Using the records that follow, copy every line containing the word "have".

===== Information shown =====

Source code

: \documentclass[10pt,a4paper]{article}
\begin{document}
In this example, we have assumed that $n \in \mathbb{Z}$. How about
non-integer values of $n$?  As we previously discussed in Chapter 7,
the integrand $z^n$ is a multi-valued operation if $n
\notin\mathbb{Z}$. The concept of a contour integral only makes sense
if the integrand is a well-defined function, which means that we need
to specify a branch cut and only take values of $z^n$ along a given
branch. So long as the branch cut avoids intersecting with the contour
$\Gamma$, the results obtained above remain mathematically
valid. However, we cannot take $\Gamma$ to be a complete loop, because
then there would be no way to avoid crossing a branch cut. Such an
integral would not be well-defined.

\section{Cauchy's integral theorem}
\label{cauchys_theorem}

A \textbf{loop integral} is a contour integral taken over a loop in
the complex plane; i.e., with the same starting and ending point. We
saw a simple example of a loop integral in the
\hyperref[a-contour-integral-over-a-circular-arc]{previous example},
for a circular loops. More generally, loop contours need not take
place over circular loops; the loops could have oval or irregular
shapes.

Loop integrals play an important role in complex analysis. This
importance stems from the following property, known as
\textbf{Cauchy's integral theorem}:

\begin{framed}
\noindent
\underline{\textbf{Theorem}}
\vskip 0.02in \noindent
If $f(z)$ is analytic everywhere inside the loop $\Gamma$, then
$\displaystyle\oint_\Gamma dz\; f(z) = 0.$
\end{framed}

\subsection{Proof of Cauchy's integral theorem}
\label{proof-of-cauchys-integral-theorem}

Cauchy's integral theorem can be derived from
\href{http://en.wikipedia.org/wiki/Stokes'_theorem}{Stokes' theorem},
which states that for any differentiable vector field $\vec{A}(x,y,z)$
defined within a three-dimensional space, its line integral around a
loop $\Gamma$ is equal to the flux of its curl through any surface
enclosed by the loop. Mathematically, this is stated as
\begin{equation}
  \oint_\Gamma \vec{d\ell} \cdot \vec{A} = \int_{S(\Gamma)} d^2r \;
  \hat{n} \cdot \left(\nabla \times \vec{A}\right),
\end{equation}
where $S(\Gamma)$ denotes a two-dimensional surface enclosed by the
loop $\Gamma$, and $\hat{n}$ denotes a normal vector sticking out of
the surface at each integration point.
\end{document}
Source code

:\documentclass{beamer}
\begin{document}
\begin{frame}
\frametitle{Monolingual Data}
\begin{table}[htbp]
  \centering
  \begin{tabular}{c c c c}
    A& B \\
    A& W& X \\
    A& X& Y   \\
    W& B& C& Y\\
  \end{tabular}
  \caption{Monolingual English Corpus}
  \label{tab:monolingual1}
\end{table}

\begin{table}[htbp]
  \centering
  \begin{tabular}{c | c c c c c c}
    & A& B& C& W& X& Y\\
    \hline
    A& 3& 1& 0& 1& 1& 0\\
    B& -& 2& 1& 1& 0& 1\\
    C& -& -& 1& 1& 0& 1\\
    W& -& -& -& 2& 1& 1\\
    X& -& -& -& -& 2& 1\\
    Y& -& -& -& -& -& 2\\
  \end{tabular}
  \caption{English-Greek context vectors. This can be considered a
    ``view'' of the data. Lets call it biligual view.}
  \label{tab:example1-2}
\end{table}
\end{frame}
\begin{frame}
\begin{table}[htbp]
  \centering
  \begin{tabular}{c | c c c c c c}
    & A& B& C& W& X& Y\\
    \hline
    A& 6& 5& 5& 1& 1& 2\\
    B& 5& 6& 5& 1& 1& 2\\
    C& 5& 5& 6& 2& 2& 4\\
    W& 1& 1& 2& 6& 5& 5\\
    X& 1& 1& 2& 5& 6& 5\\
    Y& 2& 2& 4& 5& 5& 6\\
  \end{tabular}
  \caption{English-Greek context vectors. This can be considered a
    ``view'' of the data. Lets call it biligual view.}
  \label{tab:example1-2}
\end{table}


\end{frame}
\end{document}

=====

Result below:
In this example, we have assumed that $n \in \mathbb{Z}$. How about
place over circular loops; the loops could have oval or irregular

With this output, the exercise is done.